Ça fait pas mal de maïs, tout ça. On s'est dit que si on pouvait récupérer les nutriments, pourquoi pas récupérer aussi l'eau ? On a commencé à travailler là-dessus au labo. Notre installation marchait plutôt bien, alors on a décidé de l'essayer dans de vraies conditions. On s'est dit qu'on la testerait au festival de Ghent car on avait besoin d'un endroit où nous pourrions récupérer beaucoup d'urine. Et puis l'idée est venue de brasser une bière avec l'eau propre produite par notre procédé. En réalité, c'est la troisième version de notre bière que nous allons brasser. La première version était basée sur la récupération des eaux sales d'une brasserie. La seconde allait un pas plus loin : c'est l'eau sale provenant d'une station municipale de traitement des eaux que nous avons filtrée.

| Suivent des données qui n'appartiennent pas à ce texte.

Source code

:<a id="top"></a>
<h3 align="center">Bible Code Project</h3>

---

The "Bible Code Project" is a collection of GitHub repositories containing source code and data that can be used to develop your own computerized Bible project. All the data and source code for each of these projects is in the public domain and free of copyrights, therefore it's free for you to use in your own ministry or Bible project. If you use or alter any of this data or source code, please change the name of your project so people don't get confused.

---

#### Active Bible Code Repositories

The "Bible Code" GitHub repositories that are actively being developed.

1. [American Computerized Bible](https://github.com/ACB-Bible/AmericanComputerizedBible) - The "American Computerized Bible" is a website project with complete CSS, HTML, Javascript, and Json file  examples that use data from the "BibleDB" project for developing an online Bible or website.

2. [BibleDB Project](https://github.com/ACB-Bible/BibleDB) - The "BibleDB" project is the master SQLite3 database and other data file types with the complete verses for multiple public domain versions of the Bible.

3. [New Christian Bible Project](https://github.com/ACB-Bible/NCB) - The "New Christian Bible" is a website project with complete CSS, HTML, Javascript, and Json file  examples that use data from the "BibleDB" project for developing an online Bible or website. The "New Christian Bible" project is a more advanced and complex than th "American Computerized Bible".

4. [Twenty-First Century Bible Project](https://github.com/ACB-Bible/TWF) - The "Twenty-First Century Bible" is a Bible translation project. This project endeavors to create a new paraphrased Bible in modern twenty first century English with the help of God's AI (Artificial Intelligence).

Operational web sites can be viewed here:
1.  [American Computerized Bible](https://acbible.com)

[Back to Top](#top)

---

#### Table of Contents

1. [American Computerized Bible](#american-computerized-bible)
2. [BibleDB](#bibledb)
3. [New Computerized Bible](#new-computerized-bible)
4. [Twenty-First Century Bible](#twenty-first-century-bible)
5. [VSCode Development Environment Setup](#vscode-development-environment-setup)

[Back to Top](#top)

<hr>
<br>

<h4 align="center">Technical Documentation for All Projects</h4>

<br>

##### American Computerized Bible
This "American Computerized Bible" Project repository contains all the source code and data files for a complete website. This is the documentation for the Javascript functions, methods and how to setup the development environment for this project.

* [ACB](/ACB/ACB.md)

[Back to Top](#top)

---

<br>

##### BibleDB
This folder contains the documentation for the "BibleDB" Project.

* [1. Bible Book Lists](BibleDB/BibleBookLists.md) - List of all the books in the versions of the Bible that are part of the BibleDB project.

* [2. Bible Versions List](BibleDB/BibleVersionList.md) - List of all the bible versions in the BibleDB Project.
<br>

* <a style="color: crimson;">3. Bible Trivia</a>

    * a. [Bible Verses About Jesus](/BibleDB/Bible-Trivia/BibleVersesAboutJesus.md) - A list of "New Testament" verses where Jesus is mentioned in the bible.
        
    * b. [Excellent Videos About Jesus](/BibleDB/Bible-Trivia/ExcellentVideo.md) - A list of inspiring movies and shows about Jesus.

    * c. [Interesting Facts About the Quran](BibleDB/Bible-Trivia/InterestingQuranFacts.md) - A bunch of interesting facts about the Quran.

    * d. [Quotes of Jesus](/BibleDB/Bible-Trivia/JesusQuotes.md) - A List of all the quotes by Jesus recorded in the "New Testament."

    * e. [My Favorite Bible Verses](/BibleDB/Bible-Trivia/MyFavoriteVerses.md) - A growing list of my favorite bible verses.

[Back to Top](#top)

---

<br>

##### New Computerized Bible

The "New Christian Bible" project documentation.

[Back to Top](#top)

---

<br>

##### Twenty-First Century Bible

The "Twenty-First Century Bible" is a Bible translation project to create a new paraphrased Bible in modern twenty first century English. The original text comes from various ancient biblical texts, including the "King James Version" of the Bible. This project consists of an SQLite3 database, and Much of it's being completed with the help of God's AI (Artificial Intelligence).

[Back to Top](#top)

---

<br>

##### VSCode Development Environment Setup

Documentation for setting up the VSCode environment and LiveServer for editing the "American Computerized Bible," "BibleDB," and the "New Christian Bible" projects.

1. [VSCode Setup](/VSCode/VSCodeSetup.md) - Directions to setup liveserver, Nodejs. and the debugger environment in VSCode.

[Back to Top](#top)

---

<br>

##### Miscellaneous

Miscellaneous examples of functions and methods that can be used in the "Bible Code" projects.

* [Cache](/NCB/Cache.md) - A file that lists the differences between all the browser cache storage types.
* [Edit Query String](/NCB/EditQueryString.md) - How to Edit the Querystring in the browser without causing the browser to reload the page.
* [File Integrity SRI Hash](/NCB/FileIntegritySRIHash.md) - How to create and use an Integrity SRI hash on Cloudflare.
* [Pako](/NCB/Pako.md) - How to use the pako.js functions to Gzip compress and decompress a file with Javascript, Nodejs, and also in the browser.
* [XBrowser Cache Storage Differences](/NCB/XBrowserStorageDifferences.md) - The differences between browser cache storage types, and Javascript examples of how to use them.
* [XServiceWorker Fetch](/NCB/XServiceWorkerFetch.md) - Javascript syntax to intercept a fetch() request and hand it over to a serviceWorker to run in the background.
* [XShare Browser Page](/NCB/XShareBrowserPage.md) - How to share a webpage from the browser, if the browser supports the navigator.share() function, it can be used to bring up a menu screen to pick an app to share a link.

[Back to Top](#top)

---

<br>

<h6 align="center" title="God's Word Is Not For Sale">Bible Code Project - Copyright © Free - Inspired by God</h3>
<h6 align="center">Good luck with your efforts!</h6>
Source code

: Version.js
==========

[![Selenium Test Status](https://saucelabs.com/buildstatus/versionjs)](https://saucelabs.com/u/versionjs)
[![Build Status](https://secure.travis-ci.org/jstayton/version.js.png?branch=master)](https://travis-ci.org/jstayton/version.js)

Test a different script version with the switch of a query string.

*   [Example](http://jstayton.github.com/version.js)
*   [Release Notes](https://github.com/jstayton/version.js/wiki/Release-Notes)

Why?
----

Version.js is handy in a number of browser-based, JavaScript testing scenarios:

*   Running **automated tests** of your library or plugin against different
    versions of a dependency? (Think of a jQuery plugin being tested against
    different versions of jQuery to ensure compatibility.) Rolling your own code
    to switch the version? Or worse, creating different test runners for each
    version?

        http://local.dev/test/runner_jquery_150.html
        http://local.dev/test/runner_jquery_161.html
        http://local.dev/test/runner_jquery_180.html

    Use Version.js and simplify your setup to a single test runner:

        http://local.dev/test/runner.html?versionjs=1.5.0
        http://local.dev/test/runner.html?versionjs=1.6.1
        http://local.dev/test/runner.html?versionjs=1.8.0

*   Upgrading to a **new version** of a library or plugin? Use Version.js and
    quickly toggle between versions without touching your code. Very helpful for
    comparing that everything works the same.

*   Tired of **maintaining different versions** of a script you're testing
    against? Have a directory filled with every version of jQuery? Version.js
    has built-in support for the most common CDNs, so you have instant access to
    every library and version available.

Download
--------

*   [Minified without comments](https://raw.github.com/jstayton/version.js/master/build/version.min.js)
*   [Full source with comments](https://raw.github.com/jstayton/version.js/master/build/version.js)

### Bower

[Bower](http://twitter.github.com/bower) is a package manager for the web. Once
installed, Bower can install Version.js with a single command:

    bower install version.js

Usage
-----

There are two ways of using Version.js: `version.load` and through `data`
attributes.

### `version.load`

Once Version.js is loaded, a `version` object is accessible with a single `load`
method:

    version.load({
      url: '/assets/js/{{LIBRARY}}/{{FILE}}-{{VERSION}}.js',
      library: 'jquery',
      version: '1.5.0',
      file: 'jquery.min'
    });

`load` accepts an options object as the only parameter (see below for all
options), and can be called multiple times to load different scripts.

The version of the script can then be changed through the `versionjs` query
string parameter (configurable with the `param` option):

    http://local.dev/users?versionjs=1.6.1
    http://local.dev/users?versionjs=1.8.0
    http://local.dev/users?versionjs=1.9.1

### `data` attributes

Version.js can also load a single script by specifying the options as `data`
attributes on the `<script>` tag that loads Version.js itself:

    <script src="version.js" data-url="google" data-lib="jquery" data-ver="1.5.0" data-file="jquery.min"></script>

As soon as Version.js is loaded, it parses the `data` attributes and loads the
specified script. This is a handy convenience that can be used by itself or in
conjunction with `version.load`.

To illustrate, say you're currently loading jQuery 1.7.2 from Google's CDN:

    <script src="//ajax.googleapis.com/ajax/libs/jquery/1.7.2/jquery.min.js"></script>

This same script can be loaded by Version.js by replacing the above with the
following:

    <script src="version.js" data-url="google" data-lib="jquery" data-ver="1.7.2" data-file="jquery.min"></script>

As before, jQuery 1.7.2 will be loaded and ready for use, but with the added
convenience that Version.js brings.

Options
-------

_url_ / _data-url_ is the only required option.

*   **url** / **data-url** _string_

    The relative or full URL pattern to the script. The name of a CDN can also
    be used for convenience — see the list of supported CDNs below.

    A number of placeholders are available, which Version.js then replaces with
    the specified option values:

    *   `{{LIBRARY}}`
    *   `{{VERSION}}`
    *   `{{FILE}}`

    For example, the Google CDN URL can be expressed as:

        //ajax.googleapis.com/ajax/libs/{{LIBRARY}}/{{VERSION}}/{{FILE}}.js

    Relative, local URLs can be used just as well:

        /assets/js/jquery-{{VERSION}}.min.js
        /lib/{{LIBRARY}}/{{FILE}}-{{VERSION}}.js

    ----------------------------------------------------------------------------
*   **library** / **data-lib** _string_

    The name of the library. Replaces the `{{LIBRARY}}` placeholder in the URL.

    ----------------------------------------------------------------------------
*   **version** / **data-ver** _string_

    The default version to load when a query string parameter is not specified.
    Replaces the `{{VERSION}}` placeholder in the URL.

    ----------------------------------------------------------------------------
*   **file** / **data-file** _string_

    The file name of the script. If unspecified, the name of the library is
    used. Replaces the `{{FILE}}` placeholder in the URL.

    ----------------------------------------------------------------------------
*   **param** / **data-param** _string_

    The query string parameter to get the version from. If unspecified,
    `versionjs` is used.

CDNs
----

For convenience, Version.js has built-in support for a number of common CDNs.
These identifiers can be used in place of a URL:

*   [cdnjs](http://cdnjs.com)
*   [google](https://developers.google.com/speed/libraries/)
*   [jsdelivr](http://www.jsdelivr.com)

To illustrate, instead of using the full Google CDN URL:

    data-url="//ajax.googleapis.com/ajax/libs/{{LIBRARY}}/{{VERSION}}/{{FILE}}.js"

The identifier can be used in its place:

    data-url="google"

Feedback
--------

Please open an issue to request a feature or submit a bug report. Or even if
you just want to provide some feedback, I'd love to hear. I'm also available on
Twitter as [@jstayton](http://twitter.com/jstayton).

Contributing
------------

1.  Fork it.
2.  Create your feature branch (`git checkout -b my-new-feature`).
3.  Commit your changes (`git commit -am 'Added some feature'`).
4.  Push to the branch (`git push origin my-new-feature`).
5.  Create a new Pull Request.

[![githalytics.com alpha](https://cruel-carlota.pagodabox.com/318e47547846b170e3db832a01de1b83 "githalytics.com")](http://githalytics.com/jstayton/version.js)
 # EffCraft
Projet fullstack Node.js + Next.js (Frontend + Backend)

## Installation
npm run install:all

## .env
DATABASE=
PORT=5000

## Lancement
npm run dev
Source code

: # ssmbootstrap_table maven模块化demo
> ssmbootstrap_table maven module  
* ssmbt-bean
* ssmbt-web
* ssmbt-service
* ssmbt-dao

La troisième version sera la version à base d'urine, « From Sewer to Brewer ». À noter que l'on pouvait déjà acheter la deuxième version de la bière pendant le festival.

Est-ce qu'elle a eu du succès ? Beaucoup de gens étaient intéressés. Pas mal d'entre eux ont essayé. Ma famille a goûté, même si ça a nécessité un petit peu de persuasion.

Quel goût ça a ? Vous avez essayé vous aussi ? C'est franchement assez bon ! Ça a un peu le goût d'une bière assez maltée, comme une bière ambrée. Elle contient environ 7 % d'alcool, donc c'est assez fort.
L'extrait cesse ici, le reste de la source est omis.